In Valle di Susa il confine tra la legalità e l’illegalità sarebbe superato. Le violenze di domenica rappresentano una sconfitta per gli amministratori locali le cui legittime critiche al progetto e richieste di confronto hanno finito per essere travolte dall’incapacità di distinguersi da chi ha costruito la piattaforma della manifestazione sulla parola “assedio”. E dimostrano che non è più possibile la convivenza tra chi intende rappresentare gli interessi delle comunità locali e chi li strumentalizza per finalità di violenza ed illegalità.

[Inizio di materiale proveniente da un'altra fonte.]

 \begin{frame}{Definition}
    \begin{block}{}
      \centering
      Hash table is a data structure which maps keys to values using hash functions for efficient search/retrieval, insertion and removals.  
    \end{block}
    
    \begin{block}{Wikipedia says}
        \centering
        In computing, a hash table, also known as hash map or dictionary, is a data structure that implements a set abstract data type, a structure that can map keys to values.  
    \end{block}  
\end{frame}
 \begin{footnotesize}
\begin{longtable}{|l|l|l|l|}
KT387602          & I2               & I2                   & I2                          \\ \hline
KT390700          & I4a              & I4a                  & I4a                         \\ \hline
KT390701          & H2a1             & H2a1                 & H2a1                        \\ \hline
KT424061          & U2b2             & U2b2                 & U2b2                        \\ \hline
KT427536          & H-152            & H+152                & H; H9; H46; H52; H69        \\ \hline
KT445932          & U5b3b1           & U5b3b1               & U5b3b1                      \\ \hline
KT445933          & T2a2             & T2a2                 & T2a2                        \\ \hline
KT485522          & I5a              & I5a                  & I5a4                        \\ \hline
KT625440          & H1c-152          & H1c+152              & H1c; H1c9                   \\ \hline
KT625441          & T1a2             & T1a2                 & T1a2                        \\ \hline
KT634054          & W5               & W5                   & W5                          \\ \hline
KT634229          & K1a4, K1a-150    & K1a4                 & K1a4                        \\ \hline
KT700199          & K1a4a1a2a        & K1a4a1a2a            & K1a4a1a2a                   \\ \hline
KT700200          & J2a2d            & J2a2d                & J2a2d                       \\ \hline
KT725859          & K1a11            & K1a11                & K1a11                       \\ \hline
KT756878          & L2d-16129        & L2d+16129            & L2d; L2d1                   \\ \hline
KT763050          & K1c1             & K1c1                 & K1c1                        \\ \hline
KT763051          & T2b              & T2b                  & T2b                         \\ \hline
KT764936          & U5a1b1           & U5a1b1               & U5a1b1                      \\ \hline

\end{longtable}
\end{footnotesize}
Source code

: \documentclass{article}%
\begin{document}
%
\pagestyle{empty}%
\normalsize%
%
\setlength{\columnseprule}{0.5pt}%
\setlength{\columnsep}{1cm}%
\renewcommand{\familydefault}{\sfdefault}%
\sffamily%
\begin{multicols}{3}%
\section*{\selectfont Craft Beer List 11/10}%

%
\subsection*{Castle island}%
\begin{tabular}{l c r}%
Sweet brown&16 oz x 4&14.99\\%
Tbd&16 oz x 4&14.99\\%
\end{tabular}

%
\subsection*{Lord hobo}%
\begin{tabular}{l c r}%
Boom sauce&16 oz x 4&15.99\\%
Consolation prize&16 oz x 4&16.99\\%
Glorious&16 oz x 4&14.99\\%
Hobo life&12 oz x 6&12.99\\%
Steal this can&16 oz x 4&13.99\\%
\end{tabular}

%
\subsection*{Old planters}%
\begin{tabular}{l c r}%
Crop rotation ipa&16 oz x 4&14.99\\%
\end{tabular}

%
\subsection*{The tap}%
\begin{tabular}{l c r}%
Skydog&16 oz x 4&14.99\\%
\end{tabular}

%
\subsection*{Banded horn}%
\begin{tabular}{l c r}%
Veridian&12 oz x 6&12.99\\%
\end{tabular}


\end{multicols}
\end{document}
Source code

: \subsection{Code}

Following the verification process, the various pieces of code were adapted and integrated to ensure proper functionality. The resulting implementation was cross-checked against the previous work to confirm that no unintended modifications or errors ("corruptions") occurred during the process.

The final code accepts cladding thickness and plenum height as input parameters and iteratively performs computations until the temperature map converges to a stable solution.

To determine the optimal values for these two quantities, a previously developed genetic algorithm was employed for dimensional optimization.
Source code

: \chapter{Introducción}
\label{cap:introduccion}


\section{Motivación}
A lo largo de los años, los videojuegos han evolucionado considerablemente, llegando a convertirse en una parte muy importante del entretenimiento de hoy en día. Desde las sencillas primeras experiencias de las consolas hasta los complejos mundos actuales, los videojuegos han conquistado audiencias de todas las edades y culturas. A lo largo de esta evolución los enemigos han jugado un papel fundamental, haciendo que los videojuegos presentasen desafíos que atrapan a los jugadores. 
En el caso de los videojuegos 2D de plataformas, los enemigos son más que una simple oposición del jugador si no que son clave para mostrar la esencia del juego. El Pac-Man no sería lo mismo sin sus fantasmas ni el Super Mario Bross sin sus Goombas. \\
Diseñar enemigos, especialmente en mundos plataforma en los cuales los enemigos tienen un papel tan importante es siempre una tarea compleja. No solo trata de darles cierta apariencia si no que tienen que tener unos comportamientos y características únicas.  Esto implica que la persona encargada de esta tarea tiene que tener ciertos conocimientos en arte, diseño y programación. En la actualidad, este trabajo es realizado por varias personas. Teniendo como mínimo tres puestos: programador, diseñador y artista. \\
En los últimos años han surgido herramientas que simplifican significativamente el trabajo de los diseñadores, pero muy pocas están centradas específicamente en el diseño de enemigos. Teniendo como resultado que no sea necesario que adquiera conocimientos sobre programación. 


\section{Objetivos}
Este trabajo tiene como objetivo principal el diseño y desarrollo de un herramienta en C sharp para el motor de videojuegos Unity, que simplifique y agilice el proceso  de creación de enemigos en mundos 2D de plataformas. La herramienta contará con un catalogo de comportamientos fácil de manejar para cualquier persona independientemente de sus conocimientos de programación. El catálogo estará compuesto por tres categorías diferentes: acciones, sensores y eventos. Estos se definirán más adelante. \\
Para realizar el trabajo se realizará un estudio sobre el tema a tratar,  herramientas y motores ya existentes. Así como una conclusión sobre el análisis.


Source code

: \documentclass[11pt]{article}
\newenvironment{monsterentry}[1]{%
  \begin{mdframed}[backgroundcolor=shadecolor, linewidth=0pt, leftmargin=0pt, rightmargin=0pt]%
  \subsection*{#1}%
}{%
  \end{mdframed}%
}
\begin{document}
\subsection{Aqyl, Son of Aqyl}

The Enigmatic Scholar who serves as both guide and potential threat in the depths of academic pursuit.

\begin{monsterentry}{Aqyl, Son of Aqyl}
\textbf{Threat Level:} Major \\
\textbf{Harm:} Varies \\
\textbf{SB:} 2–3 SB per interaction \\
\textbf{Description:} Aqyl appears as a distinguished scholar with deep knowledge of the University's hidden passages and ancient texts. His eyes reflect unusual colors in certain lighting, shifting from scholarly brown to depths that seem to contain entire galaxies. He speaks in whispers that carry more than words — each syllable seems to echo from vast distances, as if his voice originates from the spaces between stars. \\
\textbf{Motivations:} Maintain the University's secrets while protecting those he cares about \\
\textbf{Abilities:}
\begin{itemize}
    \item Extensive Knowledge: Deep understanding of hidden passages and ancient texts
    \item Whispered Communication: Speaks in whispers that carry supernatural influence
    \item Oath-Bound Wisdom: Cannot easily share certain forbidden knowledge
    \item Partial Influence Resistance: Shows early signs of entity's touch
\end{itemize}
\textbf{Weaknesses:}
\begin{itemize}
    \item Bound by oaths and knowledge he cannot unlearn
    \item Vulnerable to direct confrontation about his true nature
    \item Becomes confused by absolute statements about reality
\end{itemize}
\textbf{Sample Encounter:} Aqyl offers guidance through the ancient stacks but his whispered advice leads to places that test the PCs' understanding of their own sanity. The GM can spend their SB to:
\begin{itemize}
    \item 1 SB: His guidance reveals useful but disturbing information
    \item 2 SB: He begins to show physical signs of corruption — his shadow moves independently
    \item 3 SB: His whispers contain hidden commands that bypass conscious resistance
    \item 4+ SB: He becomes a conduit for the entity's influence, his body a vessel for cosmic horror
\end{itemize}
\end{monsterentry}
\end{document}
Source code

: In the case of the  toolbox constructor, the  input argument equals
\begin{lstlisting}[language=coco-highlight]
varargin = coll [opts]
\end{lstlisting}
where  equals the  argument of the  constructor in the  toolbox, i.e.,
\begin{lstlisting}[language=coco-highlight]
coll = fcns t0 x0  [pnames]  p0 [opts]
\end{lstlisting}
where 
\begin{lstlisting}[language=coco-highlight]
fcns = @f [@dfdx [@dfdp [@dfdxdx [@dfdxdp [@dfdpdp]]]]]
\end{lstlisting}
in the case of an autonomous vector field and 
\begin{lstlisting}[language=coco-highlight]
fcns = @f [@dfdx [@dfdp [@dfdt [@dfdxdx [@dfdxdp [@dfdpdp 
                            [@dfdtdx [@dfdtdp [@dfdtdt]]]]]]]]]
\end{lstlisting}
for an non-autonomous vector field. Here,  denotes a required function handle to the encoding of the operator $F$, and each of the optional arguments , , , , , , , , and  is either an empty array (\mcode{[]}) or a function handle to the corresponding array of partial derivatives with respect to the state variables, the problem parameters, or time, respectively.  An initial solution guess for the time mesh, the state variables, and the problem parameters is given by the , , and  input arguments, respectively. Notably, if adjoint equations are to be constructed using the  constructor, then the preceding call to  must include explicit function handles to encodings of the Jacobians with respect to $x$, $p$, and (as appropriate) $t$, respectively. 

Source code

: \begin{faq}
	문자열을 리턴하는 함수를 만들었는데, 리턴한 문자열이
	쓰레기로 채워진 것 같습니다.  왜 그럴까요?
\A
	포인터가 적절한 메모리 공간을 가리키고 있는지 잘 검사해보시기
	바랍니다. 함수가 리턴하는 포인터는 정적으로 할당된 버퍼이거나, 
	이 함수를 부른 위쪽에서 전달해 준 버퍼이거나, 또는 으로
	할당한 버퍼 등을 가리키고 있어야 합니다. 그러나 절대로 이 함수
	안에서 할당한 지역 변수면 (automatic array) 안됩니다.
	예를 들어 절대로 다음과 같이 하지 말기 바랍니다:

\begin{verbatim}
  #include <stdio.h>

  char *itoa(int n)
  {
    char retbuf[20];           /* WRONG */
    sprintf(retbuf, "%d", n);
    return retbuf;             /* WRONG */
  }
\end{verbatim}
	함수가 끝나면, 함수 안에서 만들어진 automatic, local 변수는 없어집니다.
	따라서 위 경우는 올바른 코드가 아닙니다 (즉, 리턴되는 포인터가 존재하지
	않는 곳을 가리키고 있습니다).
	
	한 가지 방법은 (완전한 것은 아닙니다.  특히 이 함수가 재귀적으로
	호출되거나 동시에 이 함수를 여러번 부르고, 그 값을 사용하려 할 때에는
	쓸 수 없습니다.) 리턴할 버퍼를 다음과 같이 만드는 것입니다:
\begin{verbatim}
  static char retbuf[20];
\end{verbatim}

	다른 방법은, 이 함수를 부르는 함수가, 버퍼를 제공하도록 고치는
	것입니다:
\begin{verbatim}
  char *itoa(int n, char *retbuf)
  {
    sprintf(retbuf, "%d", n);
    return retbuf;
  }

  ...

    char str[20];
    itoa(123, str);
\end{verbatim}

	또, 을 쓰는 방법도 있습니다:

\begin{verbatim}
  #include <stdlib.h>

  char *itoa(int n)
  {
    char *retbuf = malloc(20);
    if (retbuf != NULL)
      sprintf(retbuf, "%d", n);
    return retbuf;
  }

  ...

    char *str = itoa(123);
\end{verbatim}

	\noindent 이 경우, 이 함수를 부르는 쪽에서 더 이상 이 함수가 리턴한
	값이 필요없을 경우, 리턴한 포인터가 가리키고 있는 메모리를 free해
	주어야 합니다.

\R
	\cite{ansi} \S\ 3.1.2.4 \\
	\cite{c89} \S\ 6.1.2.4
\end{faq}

Dissentire è legittimo, ma la vergognosa aggressione portata contro le forze dell’ordine e gli operai non è avvenuta per caso, perché è stata chiaramente annunciata e preparata. I fatti di domenica sono la logica conseguenza delle irresponsabili parole d’ordine pronunciate da parte di chi ha invocato l’assedio al cantiere, nonché del clima di paraguerriglia creato da chi ritiene di poter agire al di fuori delle leggi dello stato. Una minoranza fanatica ha “militarizzato” la Valle prima usando linguaggi bellicosi (parlando di «truppe», di «battaglia di tutte le battaglie» o invocando pericolosi parallelismi con i Paesi Baschi), poi erigendo barricate e check point, come se la Valle di Susa fosse una zona “santuario” per la quale le leggi italiane e le decisioni assunte in Europa, nel parlamento, in regione Piemonte e in provincia di Torino non avessero alcuna rilevanza. Questa minoranza fanatica non è interessata al dialogo, ma solo allo scontro e gli amministratori locali non sono mai stati in grado di isolarla e contrastarla.
Siamo consapevoli delle criticità di un’infrastruttura così imponente e siamo convinti che si debba realizzare nel modo meno impattante per la Valle e i suoi abitanti.
Non siamo di fronte a un’opera che porterà dietro di sé scenari apocalittici, di distruzione ambientale e di perdita di vite umane come qualcuno, in male fede, vuole far credere ai valsusisni. Ci troviamo di fronte a un percorso elaborativo ed approvativo particolarmente garantista ed esiste tutto il tempo per affrontare le questioni più delicate (in particolare la cantierizzazione), se si accetta di discutere del merito e non di condurre uno scontro ideologico. Per questo i sindaci devono accettare un confronto politico e tecnico sulle caratteristiche di questa infrastruttura e sulle sue modalità di realizzazione.
L’avvio dei lavori a Chiomonte per l’allestimento del cantiere del tunnel geognostico ha segnato un punto di non ritorno nella complessa vicenda della realizzazione della Torino-Lione.
Siamo a uno snodo cruciale: o verrà rispettato il cronoprogramma indicato dall’Ue oppure i finanziamenti saranno dirottati altrove e il Piemonte perderà l’occasione per realizzare un’infrastruttura strategica.
Il dibattito intorno al “se” fare l’opera è archiviato da tempo, ora si tratta di dare piena attuazione a quanto promesso, in particolare garantendo la certezza delle risorse finanziarie per le compensazioni, per il trasporto pubblico locale e per gli interventi previsti dal piano strategico.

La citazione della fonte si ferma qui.